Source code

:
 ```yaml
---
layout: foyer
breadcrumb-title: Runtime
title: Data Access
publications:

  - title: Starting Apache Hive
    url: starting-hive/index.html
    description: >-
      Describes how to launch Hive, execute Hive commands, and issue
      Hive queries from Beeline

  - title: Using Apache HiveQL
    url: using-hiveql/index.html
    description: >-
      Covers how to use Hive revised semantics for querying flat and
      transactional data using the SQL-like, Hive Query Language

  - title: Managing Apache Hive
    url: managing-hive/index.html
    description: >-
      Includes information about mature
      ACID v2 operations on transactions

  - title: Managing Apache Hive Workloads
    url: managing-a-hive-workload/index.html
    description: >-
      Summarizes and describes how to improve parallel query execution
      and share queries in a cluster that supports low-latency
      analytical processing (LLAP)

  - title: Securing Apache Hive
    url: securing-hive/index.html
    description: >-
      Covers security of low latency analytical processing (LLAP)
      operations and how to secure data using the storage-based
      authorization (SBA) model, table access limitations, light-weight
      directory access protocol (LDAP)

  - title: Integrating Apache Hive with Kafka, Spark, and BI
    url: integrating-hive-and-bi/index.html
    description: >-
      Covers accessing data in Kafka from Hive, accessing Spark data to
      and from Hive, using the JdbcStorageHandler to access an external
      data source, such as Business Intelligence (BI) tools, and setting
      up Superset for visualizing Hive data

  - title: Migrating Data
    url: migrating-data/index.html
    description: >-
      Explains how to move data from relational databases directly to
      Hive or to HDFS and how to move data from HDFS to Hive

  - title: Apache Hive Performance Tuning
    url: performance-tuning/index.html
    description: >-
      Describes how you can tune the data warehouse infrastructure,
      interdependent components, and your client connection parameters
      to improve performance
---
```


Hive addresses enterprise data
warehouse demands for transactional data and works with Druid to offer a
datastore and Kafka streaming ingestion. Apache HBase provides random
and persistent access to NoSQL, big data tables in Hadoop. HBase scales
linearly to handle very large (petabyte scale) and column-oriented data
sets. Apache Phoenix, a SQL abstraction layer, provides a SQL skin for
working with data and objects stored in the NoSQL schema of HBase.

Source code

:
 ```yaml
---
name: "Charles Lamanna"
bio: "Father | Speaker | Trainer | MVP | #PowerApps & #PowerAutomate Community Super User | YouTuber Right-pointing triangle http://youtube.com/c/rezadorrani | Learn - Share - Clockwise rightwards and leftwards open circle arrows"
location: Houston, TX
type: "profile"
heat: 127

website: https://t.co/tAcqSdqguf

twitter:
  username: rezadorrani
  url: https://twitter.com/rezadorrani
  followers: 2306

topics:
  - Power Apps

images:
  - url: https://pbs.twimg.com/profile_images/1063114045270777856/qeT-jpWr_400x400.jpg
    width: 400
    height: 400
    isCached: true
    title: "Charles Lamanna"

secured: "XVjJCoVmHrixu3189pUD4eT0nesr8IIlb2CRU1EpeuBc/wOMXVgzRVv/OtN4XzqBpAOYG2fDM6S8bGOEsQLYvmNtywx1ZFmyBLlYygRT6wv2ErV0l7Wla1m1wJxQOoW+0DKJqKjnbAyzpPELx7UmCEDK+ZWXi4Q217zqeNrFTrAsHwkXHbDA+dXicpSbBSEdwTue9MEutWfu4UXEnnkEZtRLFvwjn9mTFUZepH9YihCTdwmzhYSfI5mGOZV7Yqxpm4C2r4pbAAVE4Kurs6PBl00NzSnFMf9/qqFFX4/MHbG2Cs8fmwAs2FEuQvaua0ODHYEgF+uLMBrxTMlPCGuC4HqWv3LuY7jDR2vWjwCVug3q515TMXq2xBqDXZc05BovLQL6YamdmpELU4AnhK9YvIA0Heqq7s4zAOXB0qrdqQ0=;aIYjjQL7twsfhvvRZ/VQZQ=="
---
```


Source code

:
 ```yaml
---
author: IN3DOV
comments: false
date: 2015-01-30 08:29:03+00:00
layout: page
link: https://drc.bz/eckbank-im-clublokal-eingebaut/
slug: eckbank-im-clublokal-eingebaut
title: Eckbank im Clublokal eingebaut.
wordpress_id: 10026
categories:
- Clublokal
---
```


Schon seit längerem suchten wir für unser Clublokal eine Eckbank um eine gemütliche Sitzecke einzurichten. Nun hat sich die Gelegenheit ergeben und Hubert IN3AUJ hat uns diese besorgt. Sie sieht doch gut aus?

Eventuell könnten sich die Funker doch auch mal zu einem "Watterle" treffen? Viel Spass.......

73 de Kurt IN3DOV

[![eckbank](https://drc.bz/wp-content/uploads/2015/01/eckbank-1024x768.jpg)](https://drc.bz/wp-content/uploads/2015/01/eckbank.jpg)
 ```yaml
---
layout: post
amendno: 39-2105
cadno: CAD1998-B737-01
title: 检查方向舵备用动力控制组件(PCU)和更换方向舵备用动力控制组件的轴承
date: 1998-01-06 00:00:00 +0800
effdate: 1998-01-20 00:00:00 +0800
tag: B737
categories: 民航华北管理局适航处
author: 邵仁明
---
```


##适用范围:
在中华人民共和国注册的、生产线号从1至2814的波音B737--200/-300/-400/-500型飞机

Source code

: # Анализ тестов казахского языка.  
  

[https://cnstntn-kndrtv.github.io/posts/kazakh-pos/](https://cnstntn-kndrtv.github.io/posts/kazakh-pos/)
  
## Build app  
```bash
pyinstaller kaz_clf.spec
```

(Work required) When you answer, return the records above exactly as they stand.

(Solution for this task)
Source code

:
 ```yaml
---
layout: foyer
breadcrumb-title: Runtime
title: Data Access
publications:

  - title: Starting Apache Hive
    url: starting-hive/index.html
    description: >-
      Describes how to launch Hive, execute Hive commands, and issue
      Hive queries from Beeline

  - title: Using Apache HiveQL
    url: using-hiveql/index.html
    description: >-
      Covers how to use Hive revised semantics for querying flat and
      transactional data using the SQL-like, Hive Query Language

  - title: Managing Apache Hive
    url: managing-hive/index.html
    description: >-
      Includes information about mature
      ACID v2 operations on transactions

  - title: Managing Apache Hive Workloads
    url: managing-a-hive-workload/index.html
    description: >-
      Summarizes and describes how to improve parallel query execution
      and share queries in a cluster that supports low-latency
      analytical processing (LLAP)

  - title: Securing Apache Hive
    url: securing-hive/index.html
    description: >-
      Covers security of low latency analytical processing (LLAP)
      operations and how to secure data using the storage-based
      authorization (SBA) model, table access limitations, light-weight
      directory access protocol (LDAP)

  - title: Integrating Apache Hive with Kafka, Spark, and BI
    url: integrating-hive-and-bi/index.html
    description: >-
      Covers accessing data in Kafka from Hive, accessing Spark data to
      and from Hive, using the JdbcStorageHandler to access an external
      data source, such as Business Intelligence (BI) tools, and setting
      up Superset for visualizing Hive data

  - title: Migrating Data
    url: migrating-data/index.html
    description: >-
      Explains how to move data from relational databases directly to
      Hive or to HDFS and how to move data from HDFS to Hive

  - title: Apache Hive Performance Tuning
    url: performance-tuning/index.html
    description: >-
      Describes how you can tune the data warehouse infrastructure,
      interdependent components, and your client connection parameters
      to improve performance
---
```


Hive addresses enterprise data
warehouse demands for transactional data and works with Druid to offer a
datastore and Kafka streaming ingestion. Apache HBase provides random
and persistent access to NoSQL, big data tables in Hadoop. HBase scales
linearly to handle very large (petabyte scale) and column-oriented data
sets. Apache Phoenix, a SQL abstraction layer, provides a SQL skin for
working with data and objects stored in the NoSQL schema of HBase.

Source code

:
 ```yaml
---
name: "Charles Lamanna"
bio: "Father | Speaker | Trainer | MVP | #PowerApps & #PowerAutomate Community Super User | YouTuber Right-pointing triangle http://youtube.com/c/rezadorrani | Learn - Share - Clockwise rightwards and leftwards open circle arrows"
location: Houston, TX
type: "profile"
heat: 127

website: https://t.co/tAcqSdqguf

twitter:
  username: rezadorrani
  url: https://twitter.com/rezadorrani
  followers: 2306

topics:
  - Power Apps

images:
  - url: https://pbs.twimg.com/profile_images/1063114045270777856/qeT-jpWr_400x400.jpg
    width: 400
    height: 400
    isCached: true
    title: "Charles Lamanna"

secured: "XVjJCoVmHrixu3189pUD4eT0nesr8IIlb2CRU1EpeuBc/wOMXVgzRVv/OtN4XzqBpAOYG2fDM6S8bGOEsQLYvmNtywx1ZFmyBLlYygRT6wv2ErV0l7Wla1m1wJxQOoW+0DKJqKjnbAyzpPELx7UmCEDK+ZWXi4Q217zqeNrFTrAsHwkXHbDA+dXicpSbBSEdwTue9MEutWfu4UXEnnkEZtRLFvwjn9mTFUZepH9YihCTdwmzhYSfI5mGOZV7Yqxpm4C2r4pbAAVE4Kurs6PBl00NzSnFMf9/qqFFX4/MHbG2Cs8fmwAs2FEuQvaua0ODHYEgF+uLMBrxTMlPCGuC4HqWv3LuY7jDR2vWjwCVug3q515TMXq2xBqDXZc05BovLQL6YamdmpELU4AnhK9YvIA0Heqq7s4zAOXB0qrdqQ0=;aIYjjQL7twsfhvvRZ/VQZQ=="
---
```


Source code

:
 ```yaml
---
author: IN3DOV
comments: false
date: 2015-01-30 08:29:03+00:00
layout: page
link: https://drc.bz/eckbank-im-clublokal-eingebaut/
slug: eckbank-im-clublokal-eingebaut
title: Eckbank im Clublokal eingebaut.
wordpress_id: 10026
categories:
- Clublokal
---
```


Schon seit längerem suchten wir für unser Clublokal eine Eckbank um eine gemütliche Sitzecke einzurichten. Nun hat sich die Gelegenheit ergeben und Hubert IN3AUJ hat uns diese besorgt. Sie sieht doch gut aus?

Eventuell könnten sich die Funker doch auch mal zu einem "Watterle" treffen? Viel Spass.......

73 de Kurt IN3DOV

[![eckbank](https://drc.bz/wp-content/uploads/2015/01/eckbank-1024x768.jpg)](https://drc.bz/wp-content/uploads/2015/01/eckbank.jpg)
 ```yaml
---
layout: post
amendno: 39-2105
cadno: CAD1998-B737-01
title: 检查方向舵备用动力控制组件(PCU)和更换方向舵备用动力控制组件的轴承
date: 1998-01-06 00:00:00 +0800
effdate: 1998-01-20 00:00:00 +0800
tag: B737
categories: 民航华北管理局适航处
author: 邵仁明
---
```


##适用范围:
在中华人民共和国注册的、生产线号从1至2814的波音B737--200/-300/-400/-500型飞机

Source code

: # Анализ тестов казахского языка.  
  

[https://cnstntn-kndrtv.github.io/posts/kazakh-pos/](https://cnstntn-kndrtv.github.io/posts/kazakh-pos/)
  
## Build app  
```bash
pyinstaller kaz_clf.spec
```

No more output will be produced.